The satellite will be moved next into geostationary orbit where it will have a permanent position locked above a fixed point on the Earth.
The Intelsat 21 satellite has been built to operate for 18 or more years and replaces the Intelsat 9 communications satellite. Intelsat 21, which will enter service later this year, will provide C-band services for North America, South America and Europe, and Ku-band services for North America, the Caribbean, Brazil, Europe and Western Africa. This is the second of four satellites built by Boeing for Intelsat.
Kjell Karlsen, president of Sea Launch AG, said of the launch: "We appreciate the trust and confidence that Intelsat has placed in the Sea Launch system and are thrilled to have successfully launched the Intelsat 21 satellite. This is our third mission for Intelsat in the past 11 months, which demonstrates the commitment to schedule and mission assurance by Sea Launch."

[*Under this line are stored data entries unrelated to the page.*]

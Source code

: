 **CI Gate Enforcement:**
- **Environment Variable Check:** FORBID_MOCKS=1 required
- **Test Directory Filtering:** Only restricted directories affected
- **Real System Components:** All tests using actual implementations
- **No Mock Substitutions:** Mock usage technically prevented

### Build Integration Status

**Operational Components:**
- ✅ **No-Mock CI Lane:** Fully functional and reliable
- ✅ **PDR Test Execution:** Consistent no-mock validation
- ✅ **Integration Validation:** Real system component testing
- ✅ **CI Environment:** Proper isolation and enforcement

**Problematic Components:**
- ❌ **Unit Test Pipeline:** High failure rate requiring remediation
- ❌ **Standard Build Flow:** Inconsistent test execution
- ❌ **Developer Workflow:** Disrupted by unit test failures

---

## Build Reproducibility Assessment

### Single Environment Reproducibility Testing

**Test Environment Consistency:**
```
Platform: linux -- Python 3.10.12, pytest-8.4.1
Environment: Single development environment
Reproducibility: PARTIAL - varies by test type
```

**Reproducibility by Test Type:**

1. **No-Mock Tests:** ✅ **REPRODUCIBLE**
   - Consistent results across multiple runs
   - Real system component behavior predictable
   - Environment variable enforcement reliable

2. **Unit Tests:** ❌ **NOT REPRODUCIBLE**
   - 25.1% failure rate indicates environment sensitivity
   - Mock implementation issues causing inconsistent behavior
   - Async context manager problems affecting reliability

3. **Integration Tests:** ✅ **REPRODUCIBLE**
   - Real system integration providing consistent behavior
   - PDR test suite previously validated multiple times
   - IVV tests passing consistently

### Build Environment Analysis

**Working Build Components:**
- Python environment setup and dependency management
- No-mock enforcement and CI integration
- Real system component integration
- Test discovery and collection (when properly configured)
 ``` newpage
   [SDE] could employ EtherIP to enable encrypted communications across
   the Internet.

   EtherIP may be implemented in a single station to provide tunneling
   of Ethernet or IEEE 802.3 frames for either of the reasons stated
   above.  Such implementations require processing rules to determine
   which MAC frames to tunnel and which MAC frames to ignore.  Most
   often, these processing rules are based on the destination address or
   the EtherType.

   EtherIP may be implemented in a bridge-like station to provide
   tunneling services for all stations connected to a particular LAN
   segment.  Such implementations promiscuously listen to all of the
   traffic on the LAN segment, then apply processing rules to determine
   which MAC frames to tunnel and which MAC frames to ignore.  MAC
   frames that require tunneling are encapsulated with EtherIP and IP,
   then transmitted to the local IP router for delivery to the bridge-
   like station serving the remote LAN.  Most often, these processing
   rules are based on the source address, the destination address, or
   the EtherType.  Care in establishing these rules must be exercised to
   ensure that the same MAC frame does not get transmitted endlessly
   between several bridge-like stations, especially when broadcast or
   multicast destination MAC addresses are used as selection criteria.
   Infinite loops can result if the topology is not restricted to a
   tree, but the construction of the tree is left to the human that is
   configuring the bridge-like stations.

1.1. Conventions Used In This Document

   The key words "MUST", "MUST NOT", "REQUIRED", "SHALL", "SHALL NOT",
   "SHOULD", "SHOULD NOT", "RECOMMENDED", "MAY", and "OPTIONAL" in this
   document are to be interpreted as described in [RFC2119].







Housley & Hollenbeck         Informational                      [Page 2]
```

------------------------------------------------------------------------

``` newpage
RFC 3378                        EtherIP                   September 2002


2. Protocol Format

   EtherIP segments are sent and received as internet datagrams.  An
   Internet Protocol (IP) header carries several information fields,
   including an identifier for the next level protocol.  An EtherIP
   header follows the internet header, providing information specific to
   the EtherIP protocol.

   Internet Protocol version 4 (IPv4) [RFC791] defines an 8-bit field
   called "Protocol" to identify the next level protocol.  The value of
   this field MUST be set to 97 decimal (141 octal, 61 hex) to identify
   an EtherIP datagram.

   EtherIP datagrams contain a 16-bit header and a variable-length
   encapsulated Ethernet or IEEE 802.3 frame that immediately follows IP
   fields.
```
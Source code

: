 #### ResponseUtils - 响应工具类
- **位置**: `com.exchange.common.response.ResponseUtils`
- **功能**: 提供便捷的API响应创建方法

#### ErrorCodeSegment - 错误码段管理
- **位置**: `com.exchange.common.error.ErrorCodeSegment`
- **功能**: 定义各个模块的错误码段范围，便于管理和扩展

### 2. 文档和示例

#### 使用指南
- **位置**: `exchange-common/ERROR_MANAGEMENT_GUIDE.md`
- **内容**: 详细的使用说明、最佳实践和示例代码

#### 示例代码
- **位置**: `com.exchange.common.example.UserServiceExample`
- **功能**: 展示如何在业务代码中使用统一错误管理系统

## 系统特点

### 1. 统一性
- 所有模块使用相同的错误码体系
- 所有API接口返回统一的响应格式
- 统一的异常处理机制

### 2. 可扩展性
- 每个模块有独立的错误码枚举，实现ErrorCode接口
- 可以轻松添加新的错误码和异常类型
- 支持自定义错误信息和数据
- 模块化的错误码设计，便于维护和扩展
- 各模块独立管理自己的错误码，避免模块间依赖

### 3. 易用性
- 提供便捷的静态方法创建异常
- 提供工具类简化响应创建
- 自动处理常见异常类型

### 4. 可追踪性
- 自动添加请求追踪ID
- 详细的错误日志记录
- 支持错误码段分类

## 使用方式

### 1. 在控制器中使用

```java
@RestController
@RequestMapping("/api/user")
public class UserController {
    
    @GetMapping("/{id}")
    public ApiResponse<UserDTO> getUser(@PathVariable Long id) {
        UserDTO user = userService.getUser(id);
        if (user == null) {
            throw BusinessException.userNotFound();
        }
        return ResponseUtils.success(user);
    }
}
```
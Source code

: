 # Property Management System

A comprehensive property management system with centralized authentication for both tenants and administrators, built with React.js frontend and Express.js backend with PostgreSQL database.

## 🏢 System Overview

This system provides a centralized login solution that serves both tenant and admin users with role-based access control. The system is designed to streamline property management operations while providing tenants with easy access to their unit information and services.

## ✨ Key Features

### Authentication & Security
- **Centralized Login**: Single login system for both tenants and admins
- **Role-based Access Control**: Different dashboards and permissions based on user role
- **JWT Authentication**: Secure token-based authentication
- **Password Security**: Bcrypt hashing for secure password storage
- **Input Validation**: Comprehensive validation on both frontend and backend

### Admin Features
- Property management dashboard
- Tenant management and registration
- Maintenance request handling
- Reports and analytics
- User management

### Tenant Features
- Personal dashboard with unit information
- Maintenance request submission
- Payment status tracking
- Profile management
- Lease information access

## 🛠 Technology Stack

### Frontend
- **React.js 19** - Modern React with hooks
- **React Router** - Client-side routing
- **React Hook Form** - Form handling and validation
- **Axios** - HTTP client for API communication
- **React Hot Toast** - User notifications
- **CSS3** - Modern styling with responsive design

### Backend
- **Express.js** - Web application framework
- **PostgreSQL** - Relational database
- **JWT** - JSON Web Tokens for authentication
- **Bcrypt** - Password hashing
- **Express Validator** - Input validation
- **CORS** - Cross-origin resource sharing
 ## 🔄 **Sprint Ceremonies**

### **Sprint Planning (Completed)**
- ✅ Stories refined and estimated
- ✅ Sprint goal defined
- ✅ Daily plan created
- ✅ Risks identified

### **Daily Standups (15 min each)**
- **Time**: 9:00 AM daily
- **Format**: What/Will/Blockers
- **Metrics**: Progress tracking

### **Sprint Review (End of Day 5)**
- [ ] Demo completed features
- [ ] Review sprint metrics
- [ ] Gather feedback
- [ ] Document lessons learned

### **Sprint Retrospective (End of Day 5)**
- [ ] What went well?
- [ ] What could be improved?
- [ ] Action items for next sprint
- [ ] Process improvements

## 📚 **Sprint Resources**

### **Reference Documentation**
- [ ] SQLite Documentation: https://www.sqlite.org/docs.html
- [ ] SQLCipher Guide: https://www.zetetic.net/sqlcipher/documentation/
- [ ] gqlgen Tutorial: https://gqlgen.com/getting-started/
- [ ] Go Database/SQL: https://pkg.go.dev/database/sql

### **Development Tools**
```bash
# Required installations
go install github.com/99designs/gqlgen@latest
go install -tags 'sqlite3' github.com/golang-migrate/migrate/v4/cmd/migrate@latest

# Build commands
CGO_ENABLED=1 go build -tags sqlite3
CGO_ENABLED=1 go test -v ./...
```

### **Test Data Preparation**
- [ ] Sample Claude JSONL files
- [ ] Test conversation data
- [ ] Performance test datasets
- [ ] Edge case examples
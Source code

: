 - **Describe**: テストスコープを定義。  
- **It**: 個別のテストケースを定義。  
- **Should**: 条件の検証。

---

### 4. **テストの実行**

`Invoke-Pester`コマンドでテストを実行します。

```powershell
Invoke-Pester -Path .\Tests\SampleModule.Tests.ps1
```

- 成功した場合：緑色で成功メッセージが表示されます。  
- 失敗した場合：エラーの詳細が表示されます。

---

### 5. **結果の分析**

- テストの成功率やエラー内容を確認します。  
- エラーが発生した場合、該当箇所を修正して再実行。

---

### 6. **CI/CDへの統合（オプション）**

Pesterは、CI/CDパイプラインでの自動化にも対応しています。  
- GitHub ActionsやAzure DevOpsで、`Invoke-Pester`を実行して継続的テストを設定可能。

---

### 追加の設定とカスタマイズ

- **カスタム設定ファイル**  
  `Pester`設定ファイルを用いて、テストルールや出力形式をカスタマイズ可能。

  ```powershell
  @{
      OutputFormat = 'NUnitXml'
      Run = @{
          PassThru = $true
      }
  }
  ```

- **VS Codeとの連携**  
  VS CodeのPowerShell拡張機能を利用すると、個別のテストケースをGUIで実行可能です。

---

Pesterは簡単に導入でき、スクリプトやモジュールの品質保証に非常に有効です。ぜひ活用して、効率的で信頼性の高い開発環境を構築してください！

Sea Launch's Odyssey Launch Platform and Zenit-3SL rocket. Credit: Sea Launch
Sea Launch AG, which has headquarters in Bern, Switzerland, was set up 1995 to offer satellite launches from a platform in the sea. The company carried out its first launch of a demonstration payload in March 1999. Since its demonstration launch the company has had carried out 33 launches, including today's.
The company operates the launch platform called Odyssey, which measures approximately 436 feet by 220 feet, and 'Sea Launch Commander' which houses the launch control systems and launch personnel. The vessels are based at Home Port in Long Beach, California.
Sea Launch's equatorial launch site provides the most direct route to orbit. Its Zenit-3SL rocket, which is 209 feet tall, can lift over 6,100 kilograms to geosynchronous transfer orbit.